İşsizlik kapımı çalacak mı?

Diploma sahibi olmak hemen iş bulabilmek anlamına gelmiyor. İşverenler için yalnız akademik donanım yeterli değil. Ne mi arıyorlar? Alanında uzmanlık, kişisel gelişim için gerekli hobiler ve farklılık. İşte aradıkları bunlar...

Gençlik - Eğitim
30 Aralık 2009 Çarşamba

İşsizlik oranının her geçen gün arttığı bir ortamda gençlerin zihnini en çok meşgul eden soru bu. Hemen hemen hepsi gelecekle ilgili hedeflerini belirlerken işsizliğin en az olduğu mesleklere yönelmeye çalışıyor. Son yıllarda ancak diploma sahibinin yapabileceği meslekler yani tıp, mühendislik, öğretmenlik, hukuk meslekleri gözde. Bunun yanında sanat ve spora ilgi duyan gençler ise yetenekleri doğrultusunda mesleklere yönelmekte.
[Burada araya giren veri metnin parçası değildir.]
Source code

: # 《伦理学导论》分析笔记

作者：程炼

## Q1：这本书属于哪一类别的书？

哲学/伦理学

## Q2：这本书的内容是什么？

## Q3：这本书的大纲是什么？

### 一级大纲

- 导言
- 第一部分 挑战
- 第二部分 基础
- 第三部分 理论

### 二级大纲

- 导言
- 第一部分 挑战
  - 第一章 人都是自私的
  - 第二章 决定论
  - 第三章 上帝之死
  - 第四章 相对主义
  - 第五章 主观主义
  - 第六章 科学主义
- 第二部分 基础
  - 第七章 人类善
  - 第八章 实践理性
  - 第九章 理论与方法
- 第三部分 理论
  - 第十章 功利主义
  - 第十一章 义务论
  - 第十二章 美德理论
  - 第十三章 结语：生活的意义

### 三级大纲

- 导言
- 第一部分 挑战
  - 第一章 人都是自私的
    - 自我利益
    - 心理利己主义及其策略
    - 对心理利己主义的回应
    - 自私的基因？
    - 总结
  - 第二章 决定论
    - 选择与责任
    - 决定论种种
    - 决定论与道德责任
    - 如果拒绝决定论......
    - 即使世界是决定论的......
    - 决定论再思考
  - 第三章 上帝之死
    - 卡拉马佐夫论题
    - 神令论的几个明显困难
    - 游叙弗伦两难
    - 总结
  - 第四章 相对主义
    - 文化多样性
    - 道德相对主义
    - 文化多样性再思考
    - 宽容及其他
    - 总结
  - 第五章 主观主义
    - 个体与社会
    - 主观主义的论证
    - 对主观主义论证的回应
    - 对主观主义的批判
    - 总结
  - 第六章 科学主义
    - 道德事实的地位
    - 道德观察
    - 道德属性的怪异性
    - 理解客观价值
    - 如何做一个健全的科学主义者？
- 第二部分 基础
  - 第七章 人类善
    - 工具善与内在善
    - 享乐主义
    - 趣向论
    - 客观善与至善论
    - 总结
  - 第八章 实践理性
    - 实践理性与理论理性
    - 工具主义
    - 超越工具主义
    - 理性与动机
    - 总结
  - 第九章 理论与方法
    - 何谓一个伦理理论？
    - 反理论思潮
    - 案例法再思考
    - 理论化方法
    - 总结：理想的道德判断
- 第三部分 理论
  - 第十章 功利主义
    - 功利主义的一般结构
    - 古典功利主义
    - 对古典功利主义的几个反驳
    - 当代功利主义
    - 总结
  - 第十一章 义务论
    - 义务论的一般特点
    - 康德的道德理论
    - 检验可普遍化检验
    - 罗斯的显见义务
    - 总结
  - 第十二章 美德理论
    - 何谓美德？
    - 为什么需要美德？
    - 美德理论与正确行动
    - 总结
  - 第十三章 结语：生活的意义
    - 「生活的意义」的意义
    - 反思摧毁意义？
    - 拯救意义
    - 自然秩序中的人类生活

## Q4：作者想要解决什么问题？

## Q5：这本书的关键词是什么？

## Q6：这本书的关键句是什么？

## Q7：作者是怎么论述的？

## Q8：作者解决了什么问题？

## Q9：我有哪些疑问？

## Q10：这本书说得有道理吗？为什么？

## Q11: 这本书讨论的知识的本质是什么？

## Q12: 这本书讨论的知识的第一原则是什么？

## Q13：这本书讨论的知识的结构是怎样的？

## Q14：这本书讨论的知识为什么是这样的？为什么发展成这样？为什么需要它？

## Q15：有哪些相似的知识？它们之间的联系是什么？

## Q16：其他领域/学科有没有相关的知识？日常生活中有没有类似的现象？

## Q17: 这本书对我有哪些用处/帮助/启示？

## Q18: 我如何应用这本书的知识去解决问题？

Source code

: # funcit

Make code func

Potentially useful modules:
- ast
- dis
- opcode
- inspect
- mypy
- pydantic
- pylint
Aileler de artık eskisi gibi geleneksel düşünce yapısına sahip değil. Çocukları müziğe eğilimliyse müzisyen, spora eğilimliyse sporcu olmalarına karşı değil.

Artık devir “alanında en iyisini yapabilenlerin devri”.

Diploma sahibi olmak hemen iş bulabilmek anlamına gelmiyor. Bugün medyadan da takip ediyoruz. Diplomalı işsizler ordusu yetişiyor. Binlerce üniversite mezunu boş geziyor. İşverenler için yalnız akademik donanım yeterli değil. Her gün önlerine gelen yüzlerce CV arasından sadece birkaçını seçiyor ve onlarla görüşüyorlar. Ne mi arıyorlar? Alanında uzmanlık, kişisel gelişim için gerekli hobiler ve farklılık. İşte aradıkları bu.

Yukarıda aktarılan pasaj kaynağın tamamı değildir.